**Task directions**
Please retype only the lines below that run from the one containing "zenity --notification\" through the last line, both included, without altering a word.

Stored dataset items
——

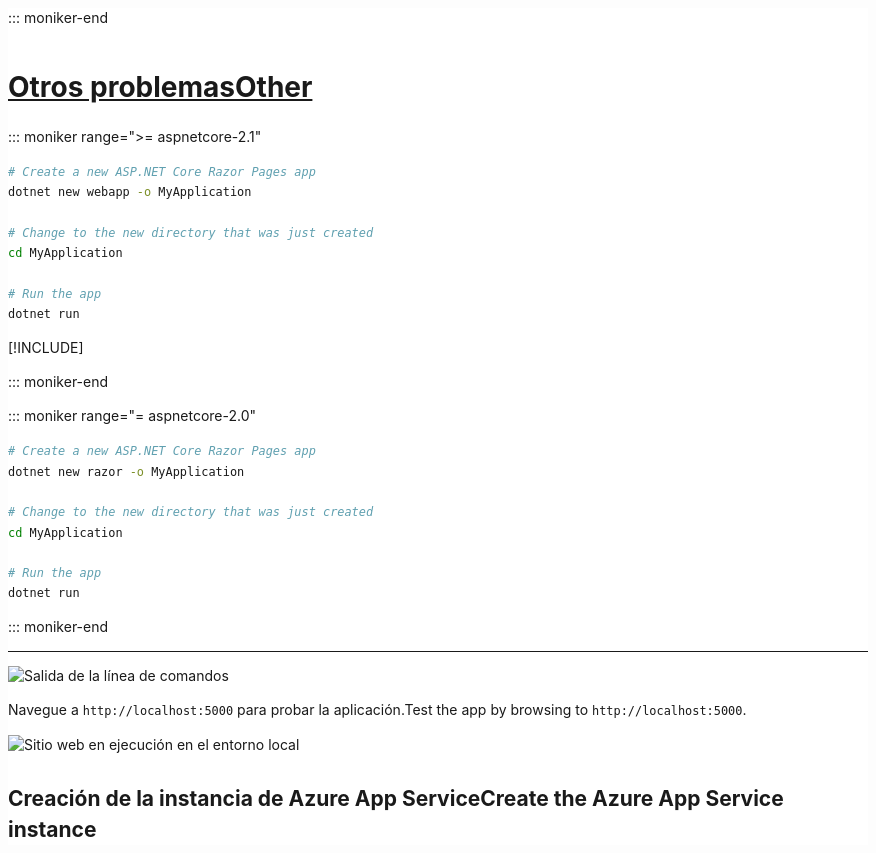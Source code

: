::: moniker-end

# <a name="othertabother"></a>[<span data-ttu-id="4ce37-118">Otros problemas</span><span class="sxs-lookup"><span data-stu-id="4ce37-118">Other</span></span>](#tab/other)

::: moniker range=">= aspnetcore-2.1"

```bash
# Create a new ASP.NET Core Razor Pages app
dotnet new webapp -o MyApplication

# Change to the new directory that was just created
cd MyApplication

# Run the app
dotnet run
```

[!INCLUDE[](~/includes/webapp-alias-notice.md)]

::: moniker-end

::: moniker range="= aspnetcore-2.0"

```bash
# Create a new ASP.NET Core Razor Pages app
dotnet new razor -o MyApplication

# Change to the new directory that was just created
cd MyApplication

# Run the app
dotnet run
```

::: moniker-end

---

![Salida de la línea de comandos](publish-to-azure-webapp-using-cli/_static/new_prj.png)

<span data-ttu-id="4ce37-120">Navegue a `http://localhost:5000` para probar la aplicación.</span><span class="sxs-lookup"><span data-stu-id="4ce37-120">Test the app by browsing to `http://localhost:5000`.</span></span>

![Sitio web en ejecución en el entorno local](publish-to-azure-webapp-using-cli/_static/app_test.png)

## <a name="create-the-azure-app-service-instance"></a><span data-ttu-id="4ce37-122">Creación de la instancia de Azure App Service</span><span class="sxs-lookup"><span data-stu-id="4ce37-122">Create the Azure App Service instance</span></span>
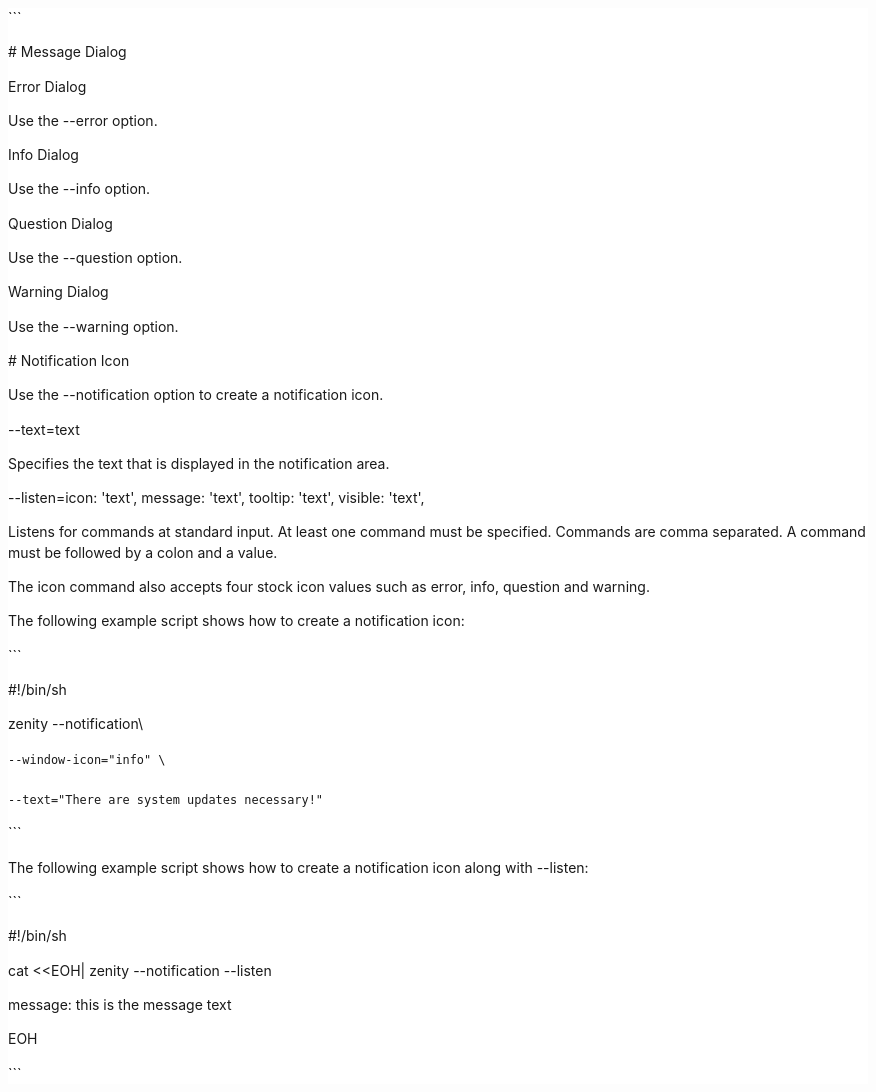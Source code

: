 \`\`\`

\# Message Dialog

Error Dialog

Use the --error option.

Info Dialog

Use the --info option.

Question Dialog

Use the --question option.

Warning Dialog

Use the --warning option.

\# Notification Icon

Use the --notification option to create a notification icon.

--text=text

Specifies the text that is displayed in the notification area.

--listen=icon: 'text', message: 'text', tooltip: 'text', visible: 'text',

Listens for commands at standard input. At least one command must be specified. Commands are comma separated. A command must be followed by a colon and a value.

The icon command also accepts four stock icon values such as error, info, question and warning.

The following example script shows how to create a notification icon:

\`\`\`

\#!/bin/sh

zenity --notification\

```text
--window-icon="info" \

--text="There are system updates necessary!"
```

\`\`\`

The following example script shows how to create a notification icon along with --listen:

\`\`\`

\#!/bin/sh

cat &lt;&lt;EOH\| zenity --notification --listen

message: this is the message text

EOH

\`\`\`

——

**Answer section**
zenity --notification\

```text
--window-icon="info" \

--text="There are system updates necessary!"
```

\`\`\`

The following example script shows how to create a notification icon along with --listen:

\`\`\`

\#!/bin/sh

cat &lt;&lt;EOH\| zenity --notification --listen

message: this is the message text

EOH

\`\`\`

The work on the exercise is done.